Merge and Join DataFrames with Pandas in Python
For this exercise, I will use the movies database that I downloaded from the Kaggle. kaggle.com/rounakbanik/the-movies-dataset
Lets see what the different csv files we have in the zip file that I downloaded from the Kaggle.
ls *.csv
Please checkout the following link to learn more about the data in different files
kaggle.com/rounakbanik/the-movies-dataset
Lets start with our analysis. For this exercise, I will use two files movies_metadata.csv and ratings.csv files
Lets import the Python Pandas library first
import pandas as pd
import warnings
warnings.simplefilter(action='ignore', category=FutureWarning)
Lets read first the movies_metadata.csv file.
dfm = pd.read_csv('movies_metadata.csv',warn_bad_lines=False)
You might run in to errors if your encoding is different. Check out how to read csv file in python pandas
dfm.head(2)
We have got multiple columns, one of them is id column. Each movies has a unique id. To check randomly, lets just pull out a row by movie id and see if we get only row or not.
dfm[dfm.id==862]
Ok we got 0 rows, the reason for that 'id' column is not numeric, lets try with string format.
dfm[dfm.id=="862"]
There you go we got our row back but we need to fix the id type, id should be numeric
dfm['id'] = pd.to_numeric(dfm['id'],errors='coerce',downcast='integer')
To know more about pd.to_numeric and other options, Refer to this article https://www.nbshare.io/notebook/644259634/How-to-do-SQL-Select-and-Where-Using-Python-Pandas/
Lets check the data type now of id column to see if it is numeric.
dfm.id.dtype
Surprisingly, it has changed to float64 instead of int64. Not sure why, I will udpate post later if I could figure out the reason for that but for our purpose the data is numeric now.
Lets look at our second file now which is ratings.csv
dfr = pd.read_csv('ratings.csv')
dfr.head(1)
dfr.movieId.dtype
Lets see if we can pull up a record for movieId 862 from ratings dataframe.

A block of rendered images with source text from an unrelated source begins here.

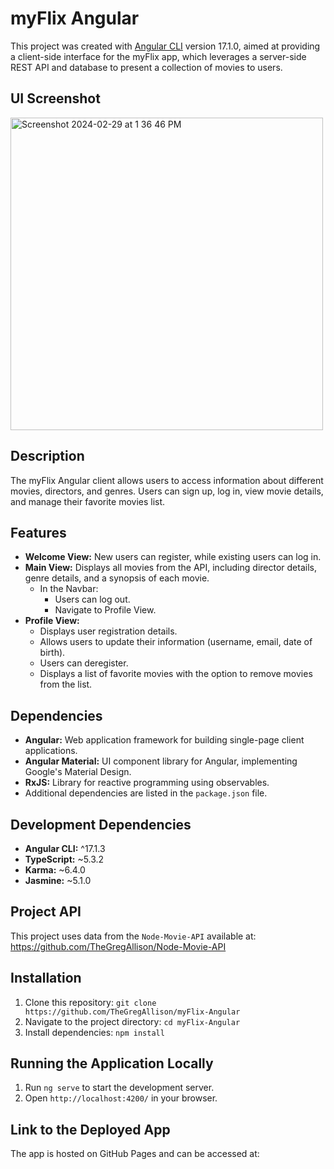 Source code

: # myFlix Angular

This project was created with [Angular CLI](https://github.com/angular/angular-cli) version 17.1.0, aimed at providing a client-side interface for the myFlix app, which leverages a server-side REST API and database to present a collection of movies to users.

## UI Screenshot

<img width="500" alt="Screenshot 2024-02-29 at 1 36 46 PM" src="https://github.com/TheGregAllison/myFlix-Angular/assets/146021687/2ae80437-09a4-4ff0-aff3-622a1913c65a">

## Description

The myFlix Angular client allows users to access information about different movies, directors, and genres. Users can sign up, log in, view movie details, and manage their favorite movies list.

## Features

- **Welcome View:** New users can register, while existing users can log in.
- **Main View:** Displays all movies from the API, including director details, genre details, and a synopsis of each movie.
  - In the Navbar:
    - Users can log out.
    - Navigate to Profile View.
- **Profile View:**
  - Displays user registration details.
  - Allows users to update their information (username, email, date of birth).
  - Users can deregister.
  - Displays a list of favorite movies with the option to remove movies from the list.

## Dependencies

- **Angular:** Web application framework for building single-page client applications.
- **Angular Material:** UI component library for Angular, implementing Google's Material Design.
- **RxJS:** Library for reactive programming using observables.
- Additional dependencies are listed in the `package.json` file.

## Development Dependencies

- **Angular CLI:** ^17.1.3
- **TypeScript:** ~5.3.2
- **Karma:** ~6.4.0
- **Jasmine:** ~5.1.0

## Project API

This project uses data from the `Node-Movie-API` available at: https://github.com/TheGregAllison/Node-Movie-API

## Installation

1. Clone this repository: `git clone https://github.com/TheGregAllison/myFlix-Angular`
2. Navigate to the project directory: `cd myFlix-Angular`
3. Install dependencies: `npm install`

## Running the Application Locally

1. Run `ng serve` to start the development server.
2. Open `http://localhost:4200/` in your browser.

## Link to the Deployed App

The app is hosted on GitHub Pages and can be accessed at:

dfr[dfr.movieId==862].head(2)
Ok we see ratings by different users for each movieId 862.
How to do left merge in pandas
Lets try with left merge(same as left join in mysql) in Python Pandas by using the column id from dfm and movieId from dfr dataframe.

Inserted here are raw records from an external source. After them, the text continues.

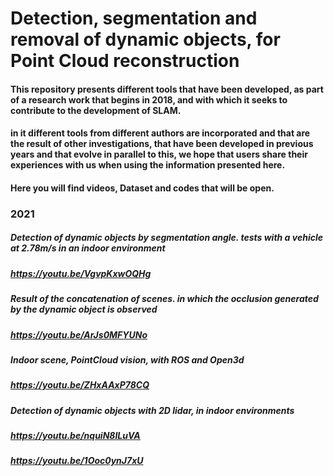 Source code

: # Detection, segmentation and removal of dynamic objects, for Point Cloud reconstruction
#### This repository presents different tools that have been developed, as part of a research work that begins in 2018, and with which it seeks to contribute to the development of SLAM.
#### in it different tools from different authors are incorporated and that are the result of other investigations, that have been developed in previous years and that evolve in parallel to this, we hope that users share their experiences with us when using the information presented here.
#### Here you will find videos, Dataset and codes that will be open.



### 2021
##### Detection of dynamic objects by segmentation angle. tests with a vehicle at 2.78m/s in an indoor environment
##### https://youtu.be/VgvpKxwOQHg
##### Result of the concatenation of scenes. in which the occlusion generated by the dynamic object is observed
##### https://youtu.be/ArJs0MFYUNo
##### Indoor scene, PointCloud vision, with ROS and Open3d
##### https://youtu.be/ZHxAAxP78CQ
##### Detection of dynamic objects with 2D lidar, in indoor environments
##### https://youtu.be/nquiN8ILuVA
##### https://youtu.be/1Ooc0ynJ7xU
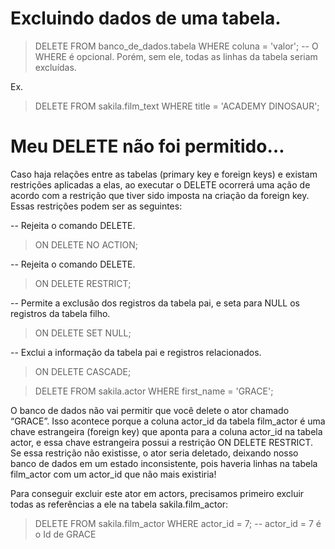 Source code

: # Excluindo dados de uma tabela.

  > DELETE FROM banco_de_dados.tabela
  > WHERE coluna = 'valor';
  -- O WHERE é opcional. Porém, sem ele, todas as linhas da tabela seriam excluídas.

  Ex.

  > DELETE FROM sakila.film_text
  > WHERE title = 'ACADEMY DINOSAUR';



# Meu DELETE não foi permitido…

  Caso haja relações entre as tabelas (primary key e foreign keys) e existam restrições aplicadas a elas, ao executar o DELETE ocorrerá uma ação de acordo com a restrição que tiver sido imposta na criação da foreign key. Essas restrições podem ser as seguintes:

  -- Rejeita o comando DELETE.
  > ON DELETE NO ACTION;

  -- Rejeita o comando DELETE.
  > ON DELETE RESTRICT;

  -- Permite a exclusão dos registros da tabela pai, e seta para NULL os registros da tabela filho.
  > ON DELETE SET NULL;

  -- Exclui a informação da tabela pai e registros relacionados.
  > ON DELETE CASCADE;


  > DELETE FROM sakila.actor
  > WHERE first_name = 'GRACE';

  O banco de dados não vai permitir que você delete o ator chamado “GRACE”. Isso acontece porque a coluna actor_id da tabela film_actor é uma chave estrangeira (foreign key) que aponta para a coluna actor_id na tabela actor, e essa chave estrangeira possui a restrição ON DELETE RESTRICT. Se essa restrição não existisse, o ator seria deletado, deixando nosso banco de dados em um estado inconsistente, pois haveria linhas na tabela film_actor com um actor_id que não mais existiria!

  Para conseguir excluir este ator em actors, precisamos primeiro excluir todas as referências a ele na tabela sakila.film_actor:


  > DELETE FROM sakila.film_actor
  > WHERE actor_id = 7; -- actor_id = 7 é o Id de GRACE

df_mleft = dfm.merge(dfr,left_on='id',right_on='movieId',how='left')
df_mleft.head(2)
Left join looks for dfm column 'id' and for each 'id' looks for corresponding 'movieId' in dfr.

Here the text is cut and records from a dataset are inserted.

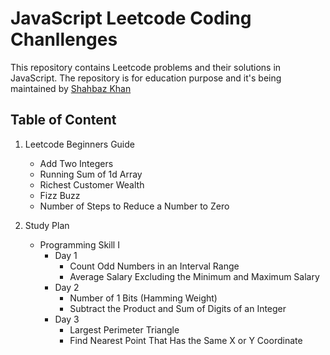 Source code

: # JavaScript Leetcode Coding Chanllenges

This repository contains Leetcode problems and their solutions in JavaScript.
The repository is for education purpose and it's being maintained by [Shahbaz Khan](https://www.shahbazkhan.in)

## Table of Content

1. Leetcode Beginners Guide
    - Add Two Integers 
    - Running Sum of 1d Array
    - Richest Customer Wealth
    - Fizz Buzz
    - Number of Steps to Reduce a Number to Zero

2. Study Plan
    - Programming Skill I
        - Day 1
            - Count Odd Numbers in an Interval Range
            - Average Salary Excluding the Minimum and Maximum Salary
        - Day 2
            - Number of 1 Bits (Hamming Weight)
            - Subtract the Product and Sum of Digits of an Integer
        - Day 3
            - Largest Perimeter Triangle
            - Find Nearest Point That Has the Same X or Y Coordinate

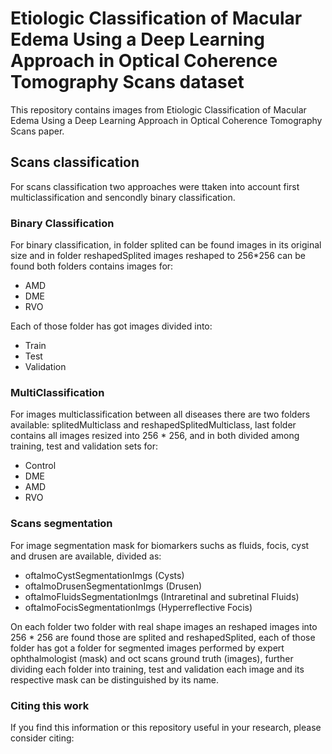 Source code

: # Etiologic  Classification of Macular Edema Using a Deep Learning Approach in Optical Coherence Tomography Scans dataset
This repository contains images from Etiologic Classification of Macular Edema Using a Deep Learning Approach in Optical Coherence Tomography Scans paper.

## Scans classification

For scans classification two approaches were ttaken into account first multiclassification and sencondly binary classification.

### Binary Classification

For binary classification, in folder splited can be found images in its original size and in folder reshapedSplited images reshaped to 256*256 
can be found both folders contains images for:

- AMD
- DME
- RVO

Each of those folder has got images divided into:

- Train
- Test
- Validation

### MultiClassification

 For images multiclassification between all diseases there are two folders available: splitedMulticlass and reshapedSplitedMulticlass, 
 last folder contains all images resized into 256 * 256, and in both divided among training, test and validation sets for:
 
 - Control
 - DME
 - AMD
 - RVO
 
 ### Scans segmentation
 
 For image segmentation mask for biomarkers suchs as fluids, focis, cyst and drusen are available, divided as:
 
 - oftalmoCystSegmentationImgs (Cysts)
 - oftalmoDrusenSegmentationImgs (Drusen)
 - oftalmoFluidsSegmentationImgs (Intraretinal and subretinal Fluids)
 - oftalmoFocisSegmentationImgs (Hyperreflective Focis)
 
 On each folder two folder with real shape images an reshaped images into 256 * 256 are found those are splited and reshapedSplited, 
 each of those folder has got a folder for segmented images performed by expert ophthalmologist (mask) and oct scans ground truth (images), 
 further dividing each folder into training, test and validation each image and its respective mask can be distinguished by its name.

### Citing this work

If you find this information or this repository useful in your research, please consider citing:

    
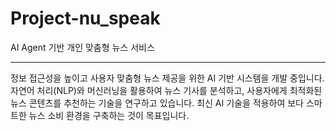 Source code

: # Project-nu_speak
AI Agent 기반 개인 맞춤형 뉴스 서비스

------------------------------------------------------------
정보 접근성을 높이고 사용자 맞춤형 뉴스 제공을 위한 AI 기반 시스템을 개발 중입니다. 자연어 처리(NLP)와 머신러닝을 활용하여 뉴스 기사를 분석하고, 사용자에게 최적화된 뉴스 콘텐츠를 추천하는 기술을 연구하고 있습니다. 최신 AI 기술을 적용하여 보다 스마트한 뉴스 소비 환경을 구축하는 것이 목표입니다.
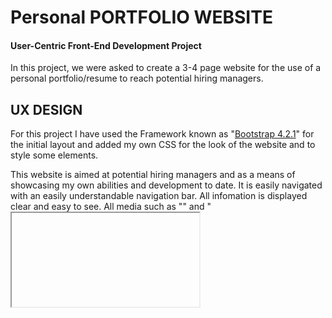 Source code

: # Personal PORTFOLIO WEBSITE
 
#### User-Centric Front-End Development Project

In this project, we were asked to create a 3-4 page website for the use of a personal portfolio/resume to reach potential hiring managers.

## UX DESIGN

For this project I have used the Framework known as "[Bootstrap 4.2.1](http://getbootstrap.com/docs/4.2/)" for the initial layout and added my own CSS for the look of the website and to style some elements.

This website is aimed at potential hiring managers and as a means of showcasing my own abilities and development to date.
It is easily navigated with an easily understandable navigation bar. All infomation is displayed clear and easy to see. All media such as "<img>" and "<iframe>" has been sized accordingly.


All Mock-Ups and planning I did for this project can be found here [Mock-Ups](INSERT WIREFRAME LINKS!!!)

## FEATURES

All pages on this site include the "Header" and "Footer". The Header consists of the navigation bar and logo. The Footer has links to my personal social media pages.

I chose "white", "gray" and "Black" for the main background colors as they are nuteral and allowed for the colour in he elements to really stand out, drawing the user to them. The colors used in this project were:

- "#fafafa" (**WHITE. Text Color**)
- "#0D182859 & #0d18287c " (**GRAY. Section background Color**)
- "#20a8df, #9B19FF, #FBED20, #0AFF71 " (**nav button Colors**)
- "rgba(0, 0, 0, 0.2)" (**Hover Effect**)
- "#0D1828" (**Header and Footer Background color**)

I have imported the fonts from Google: "**Exo & Roboto**" (Roboto used for the title and Exo used for the main text across the whole site).
I chose "Exo & Roboto" as they are clean, simple and retain an element of professionalism. 

### [index.html](INSERT WEB LINK HERE!!!!)

This is the landing page, where potential employers would find out alittle bit about myself, and as most employers make snap decisions on resumes i wanted to highlight my skills here by encorporating a carousel portfolio to past projects.

Footer Links applied to all pages:

- [Facebook](ADD LINK HERE!!!)
- [Twitter](ADD LINK HERE!!!)
- [Youtube](ADD LINK HERE!!!)
- [Instagram](ADD LINK HERE!!!)
- [Linkedin](ADD LINK HERE!!!)
- [Pinterest](ADD LINK HERE!!!)

The Image [profile1.jpg] was taken and edited. With better software I would have vectorised the image and mapped the open/closing tags to the shape of my face. 

### [resume.html](INSERT LINK HERE!!!)

This page is dedicated to giving a breakdown of my work history, an up to date display of progress into the development of Full Stack Developer skills, of which will be updated during the progress of the course.

### [contact.html](INSERT LINK HERE!!!)

This page is where emloyers can contact me directly and submit any potential project specifications that they may wish for me to work on.

On this page, I have added a contact form with details on each row being required for submit.

### [download.html](INSERT LINK HERE!!!)

This page is where employers can download a pdf version of my full CV. I have set this link to open in a new window so that they are not taken away from the core website, ensuring time can be taken to explore further.

## TECHNOLOGIES

Here are links to each techonology I have used:

- [HTML5](https://en.wikipedia.org/wiki/HTML5)
- [CSS3](https://en.wikipedia.org/wiki/Cascading_Style_Sheets)
- [Bootstrap 4.2.1](http://getbootstrap.com/docs/4.2/)
- [Font Awesome 5](https://fontawesome.com)


## TESTING

I conducted tests on a wide selction of browsers/devices to ensure User's can successfully use the site and it's features.

Tests conducted:

- Checking the responsiveness
- Making sure each link worked porperly
- All images resize appropriately 
- Carousel/slider change between devices
- On the contact page I designed and created the form with validation in mind, To this end I checked that the contact form worked using
code institutes form validation tester "https://formdump.codeinstitute.net/". Once it returned the correct information I changed it to the modal.

Once all coding was done I ran the code through the [HTML Validator](https://validator.w3.org/) and the [CSS Validator](https://jigsaw.w3.org/css-validator/). After running the test on each file I fixed any errors given and the files are now validated.


These tests included browsers/devices:

- Edge - laptop and desktop
- Mozilla - laptop and desktop
- Chrome - laptop and desktop
- Safari - Iphone
- Samsung internet browser - android
- Internet Explorer - laptop and desktop

## Issues/Bugs

I had several issues with the implementation of the carousel and its sizing when scaling across different platforms, due to this I decided that a transition beteen a carousel and a slider would be needed to enhance the user experience.
This seemed to correct my scalability issues.

The slider failed to operate as intended, despite testing and aknowledging its workability in replit as a single element. The resolution for this was to refer to bootstrap for a new build and link in some jquery scripts to enable operation. 

## DEPLOYMENT

Whenever I thought that a page was finished, I deployed it to "**GitHub Pages**".

All my commits and project be found here [code-institute-major-project-1](https://github.com/shaun6125/code-institute-major-project-1).

## CREDIT

I used stack overflow to research a number of issues.

- [Stack Overflow](https://stackoverflow.com/)

Bootstrap 4 Documentation

- [bootstrap 4 documentation](https://getbootstrap.com/docs/4.0)

W3 Schools- Used to refresh on elements and styling.

- [w3schools](https://www.w3schools.com/)

All media has been created by myself for this project.
The carousel was inspired by a tutorial found on [youtube] (ADD LINK HERE!!!)
The social medial icons were inspired by a tutorial found on [youtube] (ADD LINK HERE!!!)

## ACKNOWLEDGEMENTS

I received inspiration for this project from the desire to change career. I have also been freelancing for my brothers company and enjoying further development of my skills. I used this passion to create the site.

How to do right, inner and outer joins in Python Pandas
Similarly we can do the right merge (sql right join) which means it looks for all the movieIds in dataframe dfr and for each movieId look for a corresponding id in dfm dataframe and join the record.
df_mright = dfm.merge(dfr,left_on='id',right_on='movieId',how='right')
For inner join (merge), do following...
df_minner = dfm.merge(dfr,left_on='id',right_on='movieId',how='inner')
For outer join, do following...
df_mouter = dfm.merge(dfr,left_on='id',right_on='movieId',how='outer')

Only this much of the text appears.